Sire, au moment où vos fidèles sujets les membres du Tribunat ont appris que leurs fonctions touchaient à leur terme, ils ont dû s'interroger sur la manière dont ils les avaient remplies; et en cherchant quel témoignage ils pouvaient se rendre à eux-mêmes, ils ont trouvé de nouvelles raisons pour apporter au pied du trône l'hommage de leur admiration et de leur reconnaissance.

» Le Tribunat était placé dans le système constitutionnel pour être l'organe de l'opinion publique : si le devoir qui nous était imposé a été facile à remplir, c'est parce que Votre Majesté a réuni tous les genres de gloire et surpassé toutes les espérances.

» Sire, quand votre sagesse effaçait les traces et presque le souvenir des désordres antérieurs à votre règne; quand votre main puissante donnait une nouvelle impulsion à toutes les parties de l'administration; quand votre génie concevait ces fois qui mettent la doctrine des siècles passés en harmonie avec l'expérience des temps modernes, nous n'avions qu'à mêler nos applaudissemens aux acclamations générales.

» Plusieurs fois l'imprudence de l'étranger les troubla par des cris de guerre; mais la France resta inaccessible à toute espèce d'alarme.

»En présageant alors tant de triomphes, tant de triomphes bientôt suivis par les traités les plus mémorables, nous ne faisions encore qu'exprimer la confiance que l'habitude des prodiges avait inspirée à votre bon et grand peuple.

Sire, admis pour la dernière fois à vous offrir l'expression des sentimens dont le Tribunat fut constamment animé pour votre auguste personne, nous ne pouvons nous

défendre d'une vive émotion; mais elle ne nous empêchera pas de nous montrer jusqu'à la fin religieux interprètes de l'opinion publique. Nous honorons avec elle les hautes pensées qui portent Votre Majesté à environner le Corps législatif d'une nouvelle considération, et à perfectionner des institutions qui tiennent de si près à l'intérêt national.

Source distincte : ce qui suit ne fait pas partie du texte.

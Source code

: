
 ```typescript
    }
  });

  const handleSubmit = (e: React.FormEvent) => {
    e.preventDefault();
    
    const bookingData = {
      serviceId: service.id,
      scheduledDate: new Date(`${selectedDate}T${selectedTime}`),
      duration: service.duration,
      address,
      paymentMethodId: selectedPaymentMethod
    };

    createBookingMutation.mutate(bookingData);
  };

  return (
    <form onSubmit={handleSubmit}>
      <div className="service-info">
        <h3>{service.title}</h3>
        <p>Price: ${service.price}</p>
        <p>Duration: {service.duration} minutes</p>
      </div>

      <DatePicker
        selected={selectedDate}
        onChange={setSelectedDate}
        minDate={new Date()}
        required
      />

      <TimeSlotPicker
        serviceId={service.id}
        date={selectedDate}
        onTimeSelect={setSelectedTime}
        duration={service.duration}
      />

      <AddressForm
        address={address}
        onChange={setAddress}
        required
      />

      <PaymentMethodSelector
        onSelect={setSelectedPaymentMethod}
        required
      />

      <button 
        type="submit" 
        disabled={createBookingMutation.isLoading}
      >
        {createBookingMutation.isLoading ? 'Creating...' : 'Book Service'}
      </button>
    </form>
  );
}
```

>> Sire, nous osons mesurer d'un regard satisfait l'espace que nous avons parcouru, bien sûrs d'avoir toujours marché dans les voies de l'honneur et de la fidélité; et lorsque Votre Majesté daigne nous accorder des témoignages solennels de son approbation et de sa bienveillance, nous croyons moins arriver à l'extrémité de notre carrière politique qu'atteindre le but de tous nos efforts, et la récompense la plus précieuse pour notre dévouement. »

SÉANCE DU CORPS LÉGISLATIF DU 18 SEPTEMBRE 1807.

DISCOURS de M. Boulay (de la Meurthe), conseiller d'état.

(L'orateur du gouvernement donné d'abord lecture du senatusconsulté du 19 août 1807.)

« Messieurs, le senatus-consulte dont vous venez d'entendre la lecture est la suite naturelle de ceux des 16 thermidor an 10 et 28 floréal an 12.

» Par le premier le Tribunat avait été réduit à cinquante membres, et devait se diviser en sections.

» Par le second quelques unes de ses attributions avaient été reportées dans le Sénat il n'avait plus été envisagé que comme un conseil propre à l'examen des projets de loi; et pour le rendre plus utile sous ce rapport, on lui avait interdit cet examen en assemblée générale et publique; on l'avait divisé en trois sections, et chacune d'elles devait discuter séparément les projets de lois, qui lui étaient d'abord communiqués par le Conseil d'état, et ensuite transmis officiellement par le Corps législatif ; chacune devait former son vœu particulier, et vous le faire porter par des orateurs chargés d'en développer les motifs.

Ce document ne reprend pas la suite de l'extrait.